## What to work on:
Compute how many lines in the entries below include the string "Models". Only the number is wanted.

## Input material:
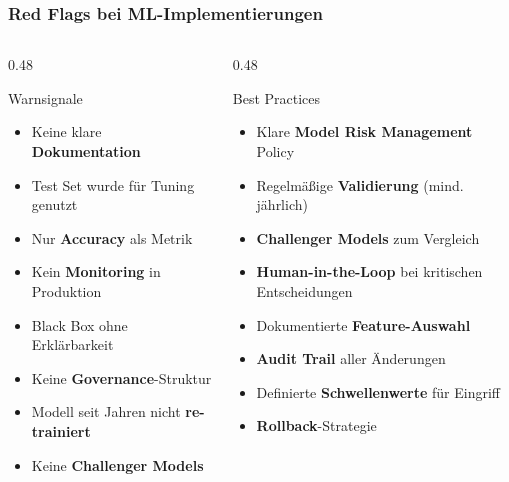 \documentclass[11pt, aspectratio=169]{beamer}
\begin{document}
\begin{frame}
    \frametitle{Red Flags bei ML-Implementierungen}
    \begin{columns}[t]
        \begin{column}{0.48\textwidth}
            \begin{alertblock}{Warnsignale}
                \begin{itemize}
                    \item Keine klare \textbf{Dokumentation}
                    \item Test Set wurde für Tuning genutzt
                    \item Nur \textbf{Accuracy} als Metrik
                    \item Kein \textbf{Monitoring} in Produktion
                    \item \glqq Black Box\grqq{} ohne Erklärbarkeit
                    \item Keine \textbf{Governance}-Struktur
                    \item Modell seit Jahren nicht \textbf{re-trainiert}
                    \item Keine \textbf{Challenger Models}
                \end{itemize}
            \end{alertblock}
        \end{column}
        \begin{column}{0.48\textwidth}
            \begin{block}{Best Practices}
                \begin{itemize}
                    \item Klare \textbf{Model Risk Management} Policy
                    \item Regelmäßige \textbf{Validierung} (mind. jährlich)
                    \item \textbf{Challenger Models} zum Vergleich
                    \item \textbf{Human-in-the-Loop} bei kritischen Entscheidungen
                    \item Dokumentierte \textbf{Feature-Auswahl}
                    \item \textbf{Audit Trail} aller Änderungen
                    \item Definierte \textbf{Schwellenwerte} für Eingriff
                    \item \textbf{Rollback}-Strategie
                \end{itemize}
            \end{block}
        \end{column}
    \end{columns}
\end{frame}
\end{document}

## Exercise output:
2